MATERIALS PROVIDED

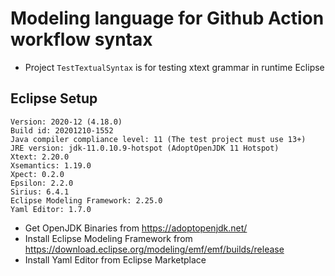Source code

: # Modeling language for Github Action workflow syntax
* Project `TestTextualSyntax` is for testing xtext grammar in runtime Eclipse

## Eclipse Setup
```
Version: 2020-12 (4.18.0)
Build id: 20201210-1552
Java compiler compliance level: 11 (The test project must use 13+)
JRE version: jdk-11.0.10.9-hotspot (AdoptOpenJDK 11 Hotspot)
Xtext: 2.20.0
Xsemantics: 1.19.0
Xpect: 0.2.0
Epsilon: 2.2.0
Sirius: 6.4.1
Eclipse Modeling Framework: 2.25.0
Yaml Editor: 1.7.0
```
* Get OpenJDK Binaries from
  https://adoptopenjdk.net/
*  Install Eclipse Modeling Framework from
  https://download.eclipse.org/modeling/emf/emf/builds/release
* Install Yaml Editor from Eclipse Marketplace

...

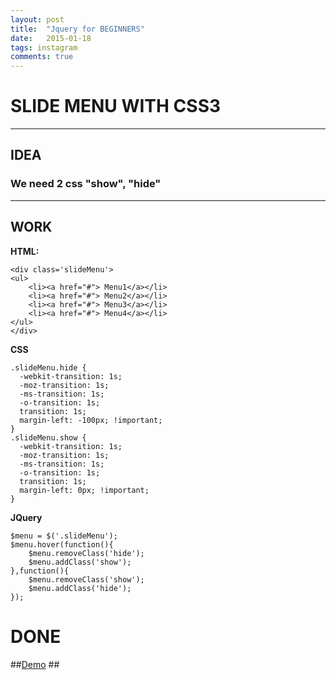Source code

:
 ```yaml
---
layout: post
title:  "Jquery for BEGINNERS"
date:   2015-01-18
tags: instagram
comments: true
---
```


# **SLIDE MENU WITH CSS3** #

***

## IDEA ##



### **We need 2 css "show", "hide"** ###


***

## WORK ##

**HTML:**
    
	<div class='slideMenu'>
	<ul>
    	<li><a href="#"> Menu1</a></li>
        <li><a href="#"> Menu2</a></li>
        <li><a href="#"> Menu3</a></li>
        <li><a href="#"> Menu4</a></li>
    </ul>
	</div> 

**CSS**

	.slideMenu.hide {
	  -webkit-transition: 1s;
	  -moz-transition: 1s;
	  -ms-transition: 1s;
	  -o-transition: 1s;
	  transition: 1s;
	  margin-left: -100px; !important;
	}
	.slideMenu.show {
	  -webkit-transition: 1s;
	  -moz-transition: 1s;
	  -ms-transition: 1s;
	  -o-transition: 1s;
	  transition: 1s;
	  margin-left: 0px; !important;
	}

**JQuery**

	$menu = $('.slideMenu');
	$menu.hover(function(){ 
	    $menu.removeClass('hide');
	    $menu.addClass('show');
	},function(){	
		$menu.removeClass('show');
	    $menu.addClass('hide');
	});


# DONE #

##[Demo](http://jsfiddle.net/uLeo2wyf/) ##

---

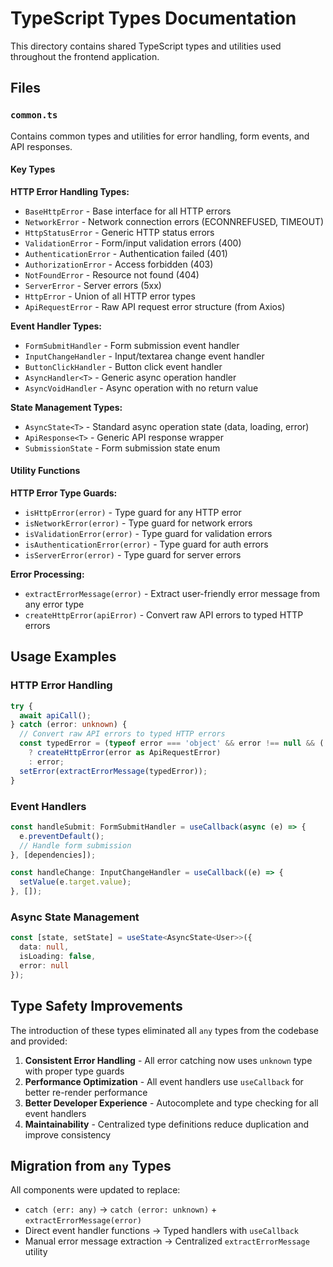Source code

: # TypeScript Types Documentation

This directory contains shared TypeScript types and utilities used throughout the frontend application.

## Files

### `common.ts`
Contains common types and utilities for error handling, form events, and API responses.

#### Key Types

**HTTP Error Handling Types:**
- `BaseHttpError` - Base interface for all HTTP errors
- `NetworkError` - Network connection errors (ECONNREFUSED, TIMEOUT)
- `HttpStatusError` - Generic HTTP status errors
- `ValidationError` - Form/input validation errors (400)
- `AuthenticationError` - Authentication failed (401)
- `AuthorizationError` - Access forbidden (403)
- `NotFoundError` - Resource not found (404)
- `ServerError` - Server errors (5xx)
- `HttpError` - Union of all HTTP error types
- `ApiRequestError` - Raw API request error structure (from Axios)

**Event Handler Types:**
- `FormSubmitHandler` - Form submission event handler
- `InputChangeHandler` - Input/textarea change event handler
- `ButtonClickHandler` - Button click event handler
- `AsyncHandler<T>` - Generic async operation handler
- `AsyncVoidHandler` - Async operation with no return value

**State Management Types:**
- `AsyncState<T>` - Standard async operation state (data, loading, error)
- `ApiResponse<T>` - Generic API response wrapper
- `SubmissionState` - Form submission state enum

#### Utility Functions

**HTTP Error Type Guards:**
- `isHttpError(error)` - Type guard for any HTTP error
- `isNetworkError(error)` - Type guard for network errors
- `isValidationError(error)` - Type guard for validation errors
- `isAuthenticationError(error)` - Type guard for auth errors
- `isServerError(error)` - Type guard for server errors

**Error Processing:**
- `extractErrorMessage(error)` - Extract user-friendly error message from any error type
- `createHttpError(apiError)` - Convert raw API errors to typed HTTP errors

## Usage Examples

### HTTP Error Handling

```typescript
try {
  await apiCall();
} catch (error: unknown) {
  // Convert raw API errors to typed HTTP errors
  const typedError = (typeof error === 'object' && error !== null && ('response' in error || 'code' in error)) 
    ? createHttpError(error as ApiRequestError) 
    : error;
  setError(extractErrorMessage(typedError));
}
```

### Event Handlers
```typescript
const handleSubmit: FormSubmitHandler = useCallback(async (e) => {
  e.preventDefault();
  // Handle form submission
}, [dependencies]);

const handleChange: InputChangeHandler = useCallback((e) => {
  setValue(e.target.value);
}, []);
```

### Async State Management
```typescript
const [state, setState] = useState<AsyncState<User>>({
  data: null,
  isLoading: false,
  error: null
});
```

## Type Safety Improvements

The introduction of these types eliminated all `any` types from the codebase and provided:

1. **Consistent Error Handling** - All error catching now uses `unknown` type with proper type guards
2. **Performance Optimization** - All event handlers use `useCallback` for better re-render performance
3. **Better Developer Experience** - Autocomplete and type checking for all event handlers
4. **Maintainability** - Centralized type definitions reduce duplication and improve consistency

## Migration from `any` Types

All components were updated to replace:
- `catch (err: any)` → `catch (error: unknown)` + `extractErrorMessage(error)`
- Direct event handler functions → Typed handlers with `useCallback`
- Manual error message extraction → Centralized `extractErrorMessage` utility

INSTRUCTIONS TO FOLLOW
State the number of lines in the data that carry "common", and add nothing to it.

RESPONSE AREA
2